The following program calculates the value of the series of the Basel Problem. The result is a number that starts with 1.644934. Like π, this sequence can go on forever, which means the program never exits. Without proper design, such a program runs into the maximum call stack size exceeded error, which is designed to prevent a program from using too much memory.

var cr = 1;
var total = 0;
var x = function() {

    total = total + (1/(cr*cr));

    
    if(! (cr % 20000)) {
        $('#t1').val(total);
        $('#t2').val(cr);
        setTimeout(x,0);
    }
    else {
        x();
    }
    cr++;

};
x(); //initial call to x().

The solution is to add a setTimeout call somewhere in the program before things get too close to exceeding the call stack. In the above program, cr is a counter variable that starts with 1 and increases by 1 for every iteration of the x function. Using the conditional if(! (cr % 20000)) allows the program to catch its breath every 20,000 iterations and empties the call stack. It checks whether cr is divisible by 20,000 without a remainder. If it is not, we do nothing and let the program run its course. But if is divisible without a remainer, it means we have reached the end of a 20,000 iteration run. When this happens, we output the value of the total and the cr variables to two textboxes, t1 and t2.

Next, instead of calling x() the normal way, we call it via setTimeout(x,0);. As you know, setTimeout is genearlly used to run a function after a certain amount of time has passed, which is why usually the second argument is non-zero. But in this case, we do not need any wait time. The fact that we are calling x() via setTimeout is what matters, as this breaks the flow of the program, allowing proper screen output of the variables and the infinite continuation of the program.

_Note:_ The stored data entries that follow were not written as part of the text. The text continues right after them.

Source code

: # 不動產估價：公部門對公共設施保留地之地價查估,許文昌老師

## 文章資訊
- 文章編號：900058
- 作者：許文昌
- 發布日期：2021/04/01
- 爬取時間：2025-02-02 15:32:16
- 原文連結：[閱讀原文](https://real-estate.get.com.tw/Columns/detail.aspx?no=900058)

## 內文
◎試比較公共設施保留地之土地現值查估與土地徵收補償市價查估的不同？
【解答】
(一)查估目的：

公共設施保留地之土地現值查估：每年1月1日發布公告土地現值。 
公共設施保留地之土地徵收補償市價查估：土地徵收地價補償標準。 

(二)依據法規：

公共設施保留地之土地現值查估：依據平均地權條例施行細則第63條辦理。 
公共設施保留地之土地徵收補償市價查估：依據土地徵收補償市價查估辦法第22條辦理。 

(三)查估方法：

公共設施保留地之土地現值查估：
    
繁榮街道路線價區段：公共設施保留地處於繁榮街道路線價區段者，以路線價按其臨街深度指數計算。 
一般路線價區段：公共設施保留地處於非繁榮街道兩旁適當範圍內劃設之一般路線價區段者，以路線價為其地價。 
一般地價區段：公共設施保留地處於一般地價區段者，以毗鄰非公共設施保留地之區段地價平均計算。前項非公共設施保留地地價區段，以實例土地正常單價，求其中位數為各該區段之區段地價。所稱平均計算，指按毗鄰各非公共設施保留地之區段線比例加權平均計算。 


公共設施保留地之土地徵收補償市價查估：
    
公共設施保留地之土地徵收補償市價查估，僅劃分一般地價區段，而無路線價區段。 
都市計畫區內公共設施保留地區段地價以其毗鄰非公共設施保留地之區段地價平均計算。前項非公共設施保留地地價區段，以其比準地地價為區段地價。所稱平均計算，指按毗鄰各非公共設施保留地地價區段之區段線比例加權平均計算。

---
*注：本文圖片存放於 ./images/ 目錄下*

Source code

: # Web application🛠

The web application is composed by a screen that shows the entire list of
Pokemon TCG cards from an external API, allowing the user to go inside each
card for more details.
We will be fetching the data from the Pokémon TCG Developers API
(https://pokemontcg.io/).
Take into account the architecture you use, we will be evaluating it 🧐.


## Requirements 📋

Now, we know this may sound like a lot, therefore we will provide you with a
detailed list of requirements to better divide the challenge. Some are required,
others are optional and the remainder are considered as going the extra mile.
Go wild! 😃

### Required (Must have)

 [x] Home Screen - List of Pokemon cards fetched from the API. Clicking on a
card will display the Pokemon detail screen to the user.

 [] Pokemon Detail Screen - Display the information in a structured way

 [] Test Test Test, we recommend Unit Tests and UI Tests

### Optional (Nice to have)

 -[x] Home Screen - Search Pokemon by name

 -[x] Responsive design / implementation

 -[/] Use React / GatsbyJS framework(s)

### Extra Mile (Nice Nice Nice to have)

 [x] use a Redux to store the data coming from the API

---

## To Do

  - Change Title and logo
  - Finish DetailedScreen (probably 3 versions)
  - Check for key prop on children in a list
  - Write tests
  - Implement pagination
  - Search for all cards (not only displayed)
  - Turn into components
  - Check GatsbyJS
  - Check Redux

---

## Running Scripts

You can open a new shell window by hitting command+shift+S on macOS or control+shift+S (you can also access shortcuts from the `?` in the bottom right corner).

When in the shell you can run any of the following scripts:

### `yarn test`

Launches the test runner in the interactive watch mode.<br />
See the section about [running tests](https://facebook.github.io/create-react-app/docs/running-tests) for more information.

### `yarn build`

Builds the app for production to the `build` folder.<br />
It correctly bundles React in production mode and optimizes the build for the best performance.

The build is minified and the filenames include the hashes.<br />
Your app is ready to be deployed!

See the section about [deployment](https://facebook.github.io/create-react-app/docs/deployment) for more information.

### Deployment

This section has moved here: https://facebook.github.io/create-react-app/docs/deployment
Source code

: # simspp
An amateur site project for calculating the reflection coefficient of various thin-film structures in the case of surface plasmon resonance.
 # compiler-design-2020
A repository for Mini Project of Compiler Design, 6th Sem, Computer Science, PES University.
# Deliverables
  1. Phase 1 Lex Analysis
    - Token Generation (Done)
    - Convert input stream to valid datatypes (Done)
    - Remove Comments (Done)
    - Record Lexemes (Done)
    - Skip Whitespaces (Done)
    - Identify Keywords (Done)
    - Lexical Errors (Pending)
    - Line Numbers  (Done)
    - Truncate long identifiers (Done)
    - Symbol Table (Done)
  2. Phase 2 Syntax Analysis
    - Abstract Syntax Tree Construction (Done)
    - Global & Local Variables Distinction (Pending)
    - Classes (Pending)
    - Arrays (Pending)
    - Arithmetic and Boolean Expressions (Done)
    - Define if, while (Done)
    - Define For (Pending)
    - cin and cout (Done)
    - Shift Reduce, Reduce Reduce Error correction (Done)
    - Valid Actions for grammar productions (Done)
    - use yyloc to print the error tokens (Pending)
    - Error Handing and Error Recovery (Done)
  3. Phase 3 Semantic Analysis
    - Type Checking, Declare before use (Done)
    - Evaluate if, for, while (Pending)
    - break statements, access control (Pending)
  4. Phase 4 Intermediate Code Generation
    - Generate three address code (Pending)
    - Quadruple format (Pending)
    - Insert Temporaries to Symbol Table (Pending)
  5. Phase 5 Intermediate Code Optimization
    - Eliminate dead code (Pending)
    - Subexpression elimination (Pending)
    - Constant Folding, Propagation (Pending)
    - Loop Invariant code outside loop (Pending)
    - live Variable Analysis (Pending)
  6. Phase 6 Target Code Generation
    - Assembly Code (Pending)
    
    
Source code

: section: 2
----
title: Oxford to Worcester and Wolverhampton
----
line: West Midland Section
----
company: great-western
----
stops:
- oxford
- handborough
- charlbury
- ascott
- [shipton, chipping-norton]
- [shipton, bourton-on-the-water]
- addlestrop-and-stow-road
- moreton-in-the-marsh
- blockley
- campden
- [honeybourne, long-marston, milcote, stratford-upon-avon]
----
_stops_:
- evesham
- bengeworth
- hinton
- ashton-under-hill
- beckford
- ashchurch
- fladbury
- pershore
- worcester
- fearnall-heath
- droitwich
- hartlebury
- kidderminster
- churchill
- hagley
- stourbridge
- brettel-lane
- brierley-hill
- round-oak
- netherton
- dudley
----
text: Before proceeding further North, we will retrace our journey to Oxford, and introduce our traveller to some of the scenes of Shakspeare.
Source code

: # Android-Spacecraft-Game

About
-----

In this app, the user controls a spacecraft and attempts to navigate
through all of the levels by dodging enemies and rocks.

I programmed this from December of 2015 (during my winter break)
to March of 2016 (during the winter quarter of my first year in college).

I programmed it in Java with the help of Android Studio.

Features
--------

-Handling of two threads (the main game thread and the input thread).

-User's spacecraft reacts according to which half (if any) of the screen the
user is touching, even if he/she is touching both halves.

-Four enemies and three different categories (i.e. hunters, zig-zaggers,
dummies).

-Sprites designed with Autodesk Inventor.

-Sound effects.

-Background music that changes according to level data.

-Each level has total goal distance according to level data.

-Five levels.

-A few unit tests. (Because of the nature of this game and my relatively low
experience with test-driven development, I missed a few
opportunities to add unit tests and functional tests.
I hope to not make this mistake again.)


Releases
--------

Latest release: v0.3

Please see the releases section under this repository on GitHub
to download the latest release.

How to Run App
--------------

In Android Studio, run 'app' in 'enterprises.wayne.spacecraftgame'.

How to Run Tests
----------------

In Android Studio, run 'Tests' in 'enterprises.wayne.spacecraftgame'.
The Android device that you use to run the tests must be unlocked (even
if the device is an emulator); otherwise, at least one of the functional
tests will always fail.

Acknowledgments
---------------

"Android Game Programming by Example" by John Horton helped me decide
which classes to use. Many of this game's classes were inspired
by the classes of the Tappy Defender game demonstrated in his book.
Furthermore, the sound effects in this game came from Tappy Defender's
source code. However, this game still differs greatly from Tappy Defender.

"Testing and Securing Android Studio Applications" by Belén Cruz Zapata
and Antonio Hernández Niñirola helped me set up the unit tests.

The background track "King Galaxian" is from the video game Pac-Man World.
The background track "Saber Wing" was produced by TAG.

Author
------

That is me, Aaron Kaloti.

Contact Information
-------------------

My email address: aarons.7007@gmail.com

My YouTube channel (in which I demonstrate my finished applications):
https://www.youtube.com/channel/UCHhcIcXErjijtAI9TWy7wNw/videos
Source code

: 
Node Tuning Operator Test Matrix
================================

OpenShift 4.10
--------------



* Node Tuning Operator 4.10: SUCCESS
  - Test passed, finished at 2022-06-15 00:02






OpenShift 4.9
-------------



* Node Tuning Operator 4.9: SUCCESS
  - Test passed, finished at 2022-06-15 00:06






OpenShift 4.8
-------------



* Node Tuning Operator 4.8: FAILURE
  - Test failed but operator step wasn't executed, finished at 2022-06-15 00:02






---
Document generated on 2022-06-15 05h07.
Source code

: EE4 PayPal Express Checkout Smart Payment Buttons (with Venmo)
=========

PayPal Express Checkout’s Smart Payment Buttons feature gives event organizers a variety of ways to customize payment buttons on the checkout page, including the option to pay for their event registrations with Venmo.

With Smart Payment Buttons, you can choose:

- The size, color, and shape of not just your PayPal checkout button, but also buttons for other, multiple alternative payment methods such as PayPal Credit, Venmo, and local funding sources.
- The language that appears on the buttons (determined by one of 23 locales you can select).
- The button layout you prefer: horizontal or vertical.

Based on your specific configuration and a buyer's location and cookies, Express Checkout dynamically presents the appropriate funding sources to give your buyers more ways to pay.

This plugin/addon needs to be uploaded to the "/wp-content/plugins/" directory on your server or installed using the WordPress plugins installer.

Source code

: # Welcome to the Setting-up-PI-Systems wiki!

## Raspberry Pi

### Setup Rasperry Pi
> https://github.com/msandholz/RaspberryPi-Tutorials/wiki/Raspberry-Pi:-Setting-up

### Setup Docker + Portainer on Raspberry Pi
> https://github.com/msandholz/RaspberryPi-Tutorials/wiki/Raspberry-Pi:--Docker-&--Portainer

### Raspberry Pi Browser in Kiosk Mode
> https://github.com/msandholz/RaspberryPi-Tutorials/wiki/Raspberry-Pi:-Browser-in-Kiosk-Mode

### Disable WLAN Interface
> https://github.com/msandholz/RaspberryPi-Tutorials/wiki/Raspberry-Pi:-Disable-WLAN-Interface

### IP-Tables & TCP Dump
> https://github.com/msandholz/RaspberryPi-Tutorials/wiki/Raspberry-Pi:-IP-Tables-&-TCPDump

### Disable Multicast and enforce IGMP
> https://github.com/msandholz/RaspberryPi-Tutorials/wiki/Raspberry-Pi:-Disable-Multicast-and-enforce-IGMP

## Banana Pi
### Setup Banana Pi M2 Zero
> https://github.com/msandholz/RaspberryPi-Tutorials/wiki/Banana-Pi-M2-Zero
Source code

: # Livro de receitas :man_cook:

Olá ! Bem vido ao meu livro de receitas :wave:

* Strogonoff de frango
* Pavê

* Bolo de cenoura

The program is extremely fast, doing 1 million iterations about every 2.4 seconds on my computer. The result (the value of total) is not perfectly accurate due to the limitations of JavaScript numbers. More accuracy can be had using an extended numbers library.

You may wonder why we cannot put all calls to x() inside a setTimeout(). The reason is that doing so prevents the JavaScript interpreter from optimizing the program, causing it to run extremely slowly (about 1000 iterations per second on my computer). Using the method above, we run the program in optimized blocks of 20,000 iterations (the first block is actually 19,999 iterations since cr starts from 1, but for simplicity I have said 20,000 throughout the article).